Statistical analysis
The analysis proceeded with steps. Firstly, we applied the weighting factor inherent in the dataset (v005/100,000) to cater for sampling biases and over-generalization. Further, we calculated the proportion of rural women who had optimal intake of or otherwise, and the results were left in proportion and percentage. Additionally, proportionality calculations for ANC visits and the rest of the covariates were done to summarise the general background characteristics of the rural women. Next, we computed the distribution of IPTp-SP intake across ANC visits and other covariates. Then, we applied a chi-square test of independence between our main outcome variable and the explanatory variables to assess the association between them. At a cut-off point of 0.05, any explanatory variable that was not associated with the main outcome variable was not entered into our multivariate model.

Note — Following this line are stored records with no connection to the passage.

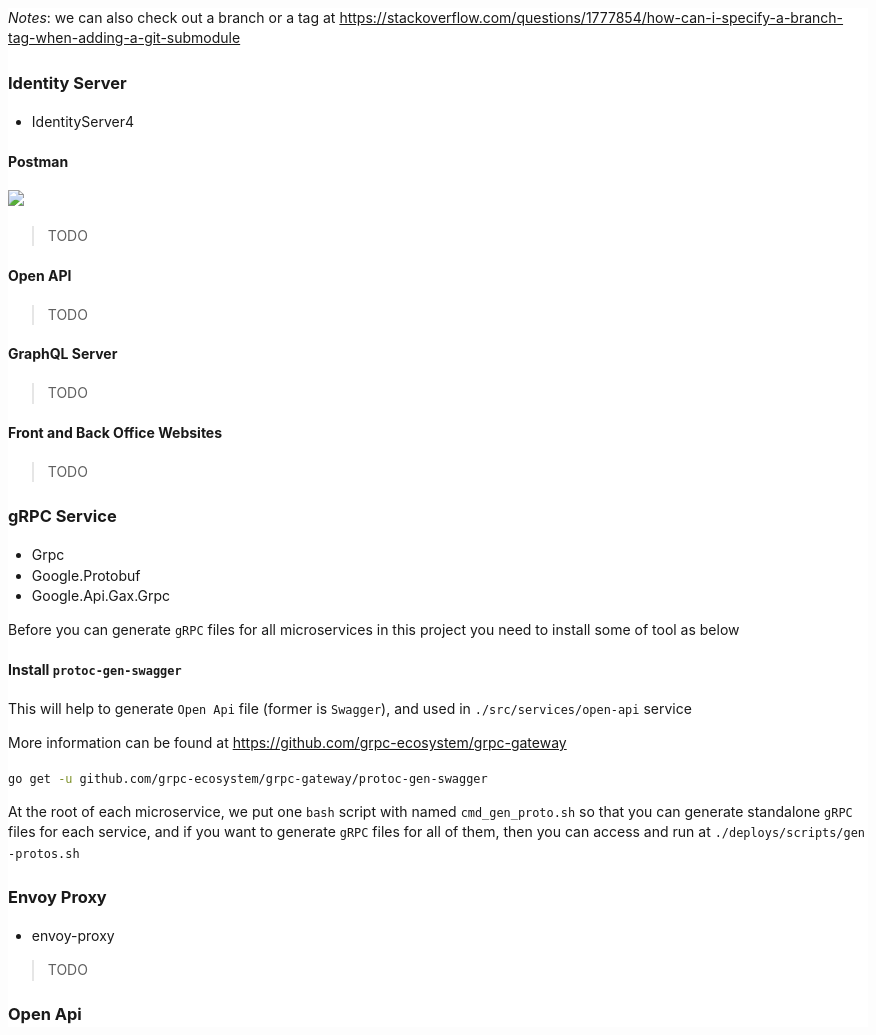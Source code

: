 _Notes_: we can also check out a branch or a tag at https://stackoverflow.com/questions/1777854/how-can-i-specify-a-branch-tag-when-adding-a-git-submodule

### Identity Server

- IdentityServer4

#### Postman

![](/postman-graphql.png)

> TODO

#### Open API

> TODO

#### GraphQL Server

> TODO

#### Front and Back Office Websites

> TODO

### gRPC Service

- Grpc
- Google.Protobuf
- Google.Api.Gax.Grpc

Before you can generate `gRPC` files for all microservices in this project you need to install some of tool as below

#### Install `protoc-gen-swagger`

This will help to generate `Open Api` file (former is `Swagger`), and used in `./src/services/open-api` service

More information can be found at https://github.com/grpc-ecosystem/grpc-gateway

```bash
go get -u github.com/grpc-ecosystem/grpc-gateway/protoc-gen-swagger
```

At the root of each microservice, we put one `bash` script with named `cmd_gen_proto.sh` so that you can generate standalone `gRPC` files for each service, and if you want to generate `gRPC` files for all of them, then you can access and run at `./deploys/scripts/gen-protos.sh`

### Envoy Proxy

- envoy-proxy

> TODO

### Open Api
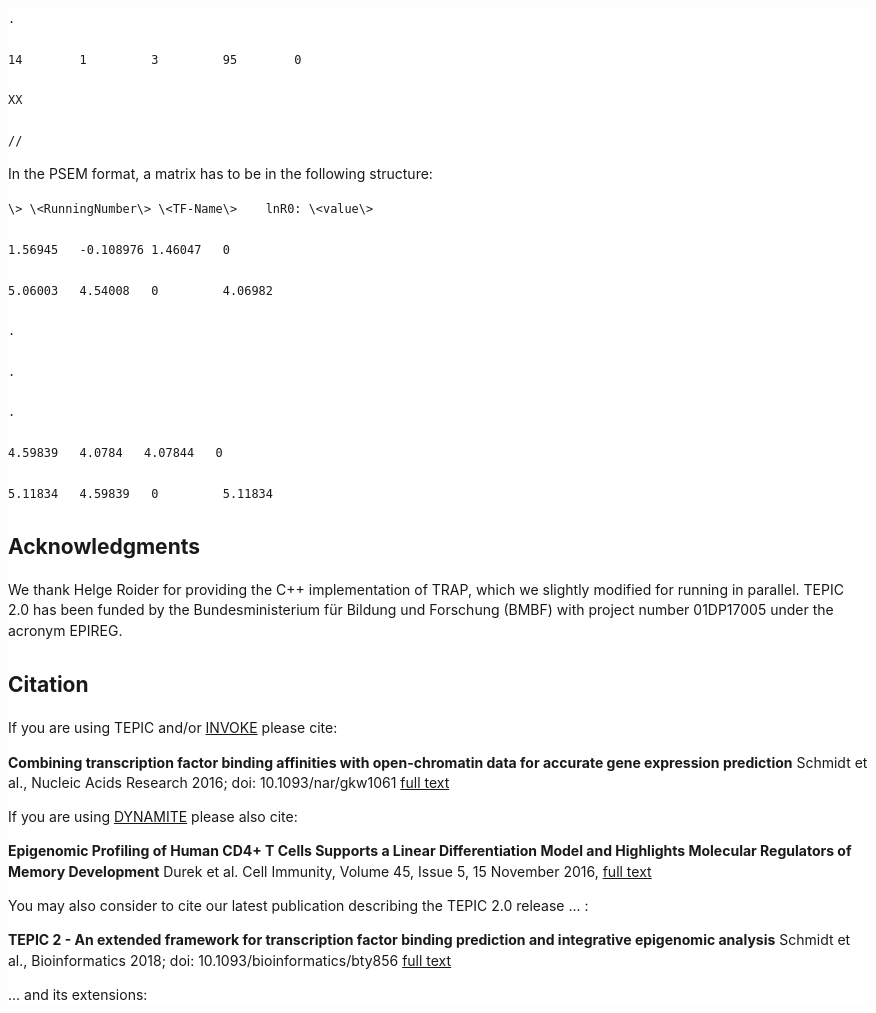 	.
	
	14        1         3         95        0
	
	XX
	
	//   


In the PSEM format, a matrix has to be in the following structure:

	\> \<RunningNumber\> \<TF-Name\>	lnR0: \<value\>
		
	1.56945   -0.108976 1.46047   0
	
	5.06003   4.54008   0         4.06982
	
	.
	
	.
	
	.
	
	4.59839   4.0784   4.07844   0
	
	5.11834   4.59839   0         5.11834
	

## Acknowledgments
We thank Helge Roider for providing the C++ implementation of TRAP, which we slightly modified for running in parallel.
TEPIC 2.0 has been funded by the Bundesministerium für Bildung und Forschung (BMBF) with project number 01DP17005 under the acronym EPIREG.

## Citation
If you are using TEPIC and/or [INVOKE](https://github.com/SchulzLab/TEPIC/tree/master/MachineLearningPipelines/INVOKE) please cite:

**Combining transcription factor binding affinities with open-chromatin data for accurate gene expression prediction**
Schmidt et al., Nucleic Acids Research 2016; doi: 10.1093/nar/gkw1061 [full text](http://nar.oxfordjournals.org/content/early/2016/11/29/nar.gkw1061.full) 

If you are using [DYNAMITE](https://github.com/SchulzLab/TEPIC/tree/master/MachineLearningPipelines/DYNAMITE) please also cite:

**Epigenomic Profiling of Human CD4+ T Cells Supports a Linear Differentiation Model and Highlights Molecular Regulators of Memory Development**
Durek et al. Cell Immunity, Volume 45, Issue 5, 15 November 2016, [full text](http://www.cell.com/immunity/fulltext/S1074-7613(16)30433-2)

You may also consider to cite our latest publication describing the TEPIC 2.0 release ... :

**TEPIC 2 - An extended framework for transcription factor binding prediction and integrative epigenomic analysis**
Schmidt et al., Bioinformatics 2018; doi: 10.1093/bioinformatics/bty856 [full text](https://doi.org/10.1093/bioinformatics/bty856)

... and its extensions:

Further, we conducted multicollinearity test to confirm whether the explanatory variables correlated with each other using variance inflation factor (VIF). The results showed no evidence of multicollinearity between the explanatory variables (Mean VIF=1.43, Maximum VIF=1.95, Minimum VIF=1.02) (see Appendix 1). Two logistic regression models were built at 95% two-tailed confidence intervals (95% CI). Model I only considered our main outcome variable and key explanatory variable, and the results were expressed in odds ratio (OR). In Model II, we accounted for the influence of other covariates on the outcome variable, and the results were presented in adjusted odds ratio (aOR). Our results were declared as having a higher likelihood to the outcome variable when the odds were above 1 and a lesser likelihood to the outcome variable when the odds were below 1. We assessed the model fit using ‘linktest’ and ‘goodness-of-fit’ commands, and the results indicated that our model was well-specified. All the analyses were done using Stata version 16.0.
Ethical considerations
This study relied on a secondary data source. As such, the authors were not directly involved in the data gathering, fieldwork, or any activity connected with the data generation. Therefore, ethical issues applicable to the conduct of the survey did not apply to this study. However, permission to use the dataset was sought from Measure DHS. The datasets were downloaded after Measure DHS gave authors clearance to use the data. Meanwhile, Measure DHS anonymised the dataset before making it available to the public. Also, they reported that all ethical standards applicable to human participation in a survey were followed (45).